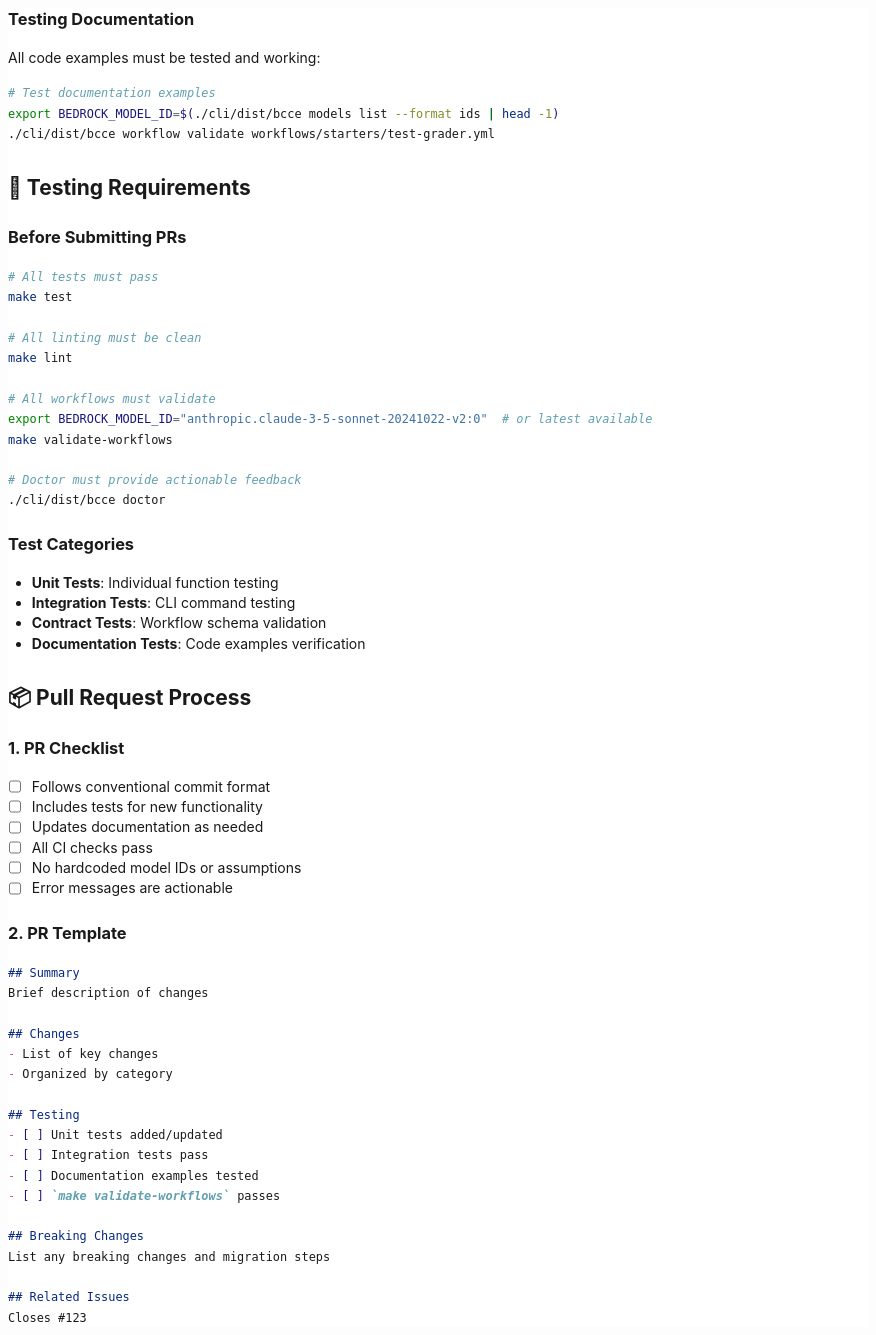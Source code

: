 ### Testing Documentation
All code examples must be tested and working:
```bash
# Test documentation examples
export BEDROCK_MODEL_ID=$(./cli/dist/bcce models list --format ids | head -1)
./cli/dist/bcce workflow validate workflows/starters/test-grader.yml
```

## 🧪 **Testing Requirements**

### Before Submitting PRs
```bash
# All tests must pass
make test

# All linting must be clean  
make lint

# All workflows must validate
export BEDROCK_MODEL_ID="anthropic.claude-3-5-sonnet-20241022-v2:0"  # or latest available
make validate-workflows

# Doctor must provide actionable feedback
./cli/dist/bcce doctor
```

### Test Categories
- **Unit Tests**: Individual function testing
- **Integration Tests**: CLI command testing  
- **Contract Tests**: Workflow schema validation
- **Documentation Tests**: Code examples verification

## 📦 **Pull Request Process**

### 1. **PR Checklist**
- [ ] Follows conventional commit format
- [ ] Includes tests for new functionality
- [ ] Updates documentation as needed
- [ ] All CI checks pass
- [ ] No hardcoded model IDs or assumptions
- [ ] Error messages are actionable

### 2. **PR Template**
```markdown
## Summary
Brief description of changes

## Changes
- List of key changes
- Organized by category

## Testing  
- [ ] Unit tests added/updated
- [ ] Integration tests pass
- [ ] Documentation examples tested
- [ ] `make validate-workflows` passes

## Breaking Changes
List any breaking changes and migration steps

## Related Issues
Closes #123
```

○ ○ ○

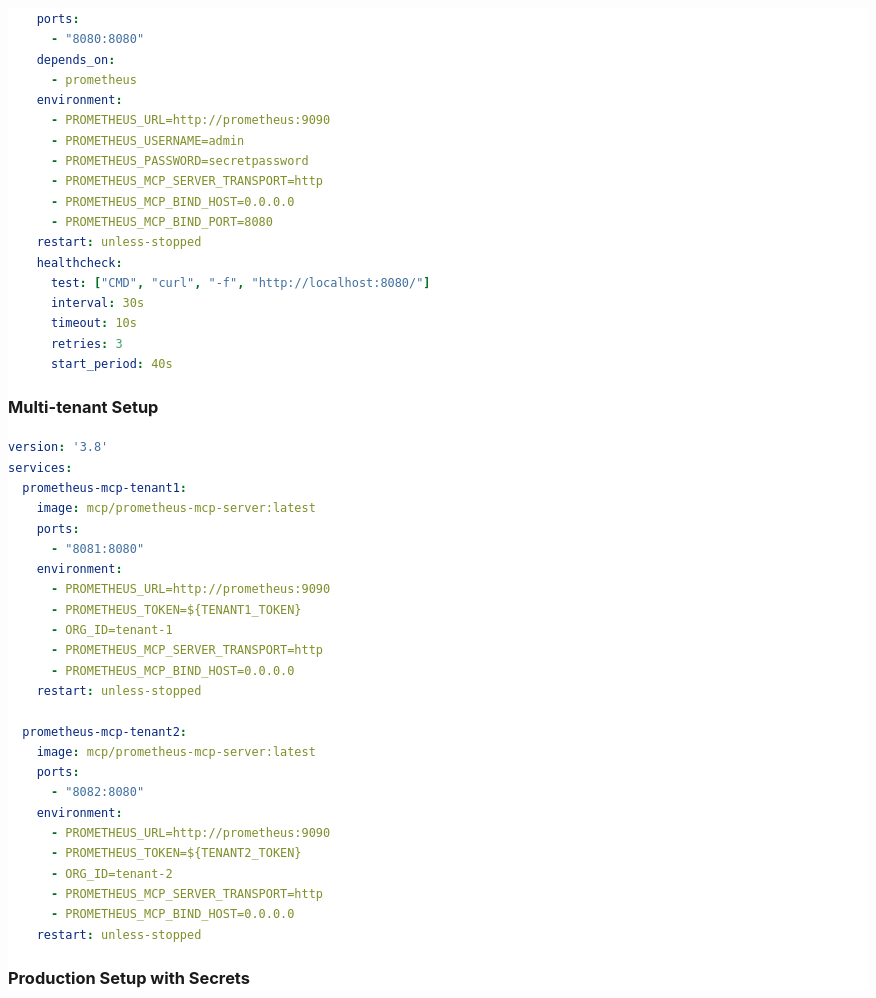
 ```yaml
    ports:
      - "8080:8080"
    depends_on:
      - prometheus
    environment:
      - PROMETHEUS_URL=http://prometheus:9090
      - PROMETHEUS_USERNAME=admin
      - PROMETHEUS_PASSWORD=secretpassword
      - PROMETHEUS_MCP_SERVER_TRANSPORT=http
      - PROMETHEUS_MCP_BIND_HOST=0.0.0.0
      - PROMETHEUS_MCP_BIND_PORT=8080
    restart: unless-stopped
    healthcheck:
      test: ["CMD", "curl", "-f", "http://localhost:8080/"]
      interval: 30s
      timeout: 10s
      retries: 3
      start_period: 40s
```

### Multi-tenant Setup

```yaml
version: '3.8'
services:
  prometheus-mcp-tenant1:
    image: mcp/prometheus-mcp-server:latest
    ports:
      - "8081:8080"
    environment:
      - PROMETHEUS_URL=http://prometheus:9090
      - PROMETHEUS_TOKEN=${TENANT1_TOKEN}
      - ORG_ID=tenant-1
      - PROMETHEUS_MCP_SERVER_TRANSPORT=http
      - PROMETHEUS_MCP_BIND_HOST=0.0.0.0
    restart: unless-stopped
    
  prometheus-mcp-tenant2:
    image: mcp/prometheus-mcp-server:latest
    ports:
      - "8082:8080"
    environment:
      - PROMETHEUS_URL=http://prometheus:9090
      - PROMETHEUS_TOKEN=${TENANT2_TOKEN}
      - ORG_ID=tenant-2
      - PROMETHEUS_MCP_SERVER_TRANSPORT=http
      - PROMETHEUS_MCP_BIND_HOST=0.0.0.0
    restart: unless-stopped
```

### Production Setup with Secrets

○ ○ ○

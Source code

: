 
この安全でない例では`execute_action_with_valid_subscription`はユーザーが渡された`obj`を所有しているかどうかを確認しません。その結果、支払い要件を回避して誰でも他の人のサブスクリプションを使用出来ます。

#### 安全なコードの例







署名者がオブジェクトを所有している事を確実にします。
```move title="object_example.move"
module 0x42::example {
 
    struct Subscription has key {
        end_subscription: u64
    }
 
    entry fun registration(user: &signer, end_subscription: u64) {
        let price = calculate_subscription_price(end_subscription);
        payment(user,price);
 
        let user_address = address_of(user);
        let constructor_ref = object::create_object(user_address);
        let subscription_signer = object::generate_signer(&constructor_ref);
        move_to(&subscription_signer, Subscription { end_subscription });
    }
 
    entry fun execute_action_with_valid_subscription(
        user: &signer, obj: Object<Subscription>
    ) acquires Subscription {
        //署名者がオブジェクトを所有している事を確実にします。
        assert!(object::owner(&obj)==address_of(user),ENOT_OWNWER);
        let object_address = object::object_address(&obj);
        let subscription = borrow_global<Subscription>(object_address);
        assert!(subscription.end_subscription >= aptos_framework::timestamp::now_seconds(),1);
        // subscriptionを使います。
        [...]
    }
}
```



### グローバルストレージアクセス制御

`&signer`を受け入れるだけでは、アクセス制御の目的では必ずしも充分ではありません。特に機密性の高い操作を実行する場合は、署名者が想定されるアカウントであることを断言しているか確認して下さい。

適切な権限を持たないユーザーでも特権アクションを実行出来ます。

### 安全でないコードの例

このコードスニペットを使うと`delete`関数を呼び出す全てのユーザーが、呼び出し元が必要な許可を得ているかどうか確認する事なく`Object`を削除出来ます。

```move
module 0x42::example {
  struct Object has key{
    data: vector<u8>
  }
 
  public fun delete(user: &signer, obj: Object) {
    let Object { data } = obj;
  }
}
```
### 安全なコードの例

○ ○ ○

Find the string "Integration" in the data. Report each line it appears in.

- **Integration Tests**: CLI command testing  
- [ ] Integration tests pass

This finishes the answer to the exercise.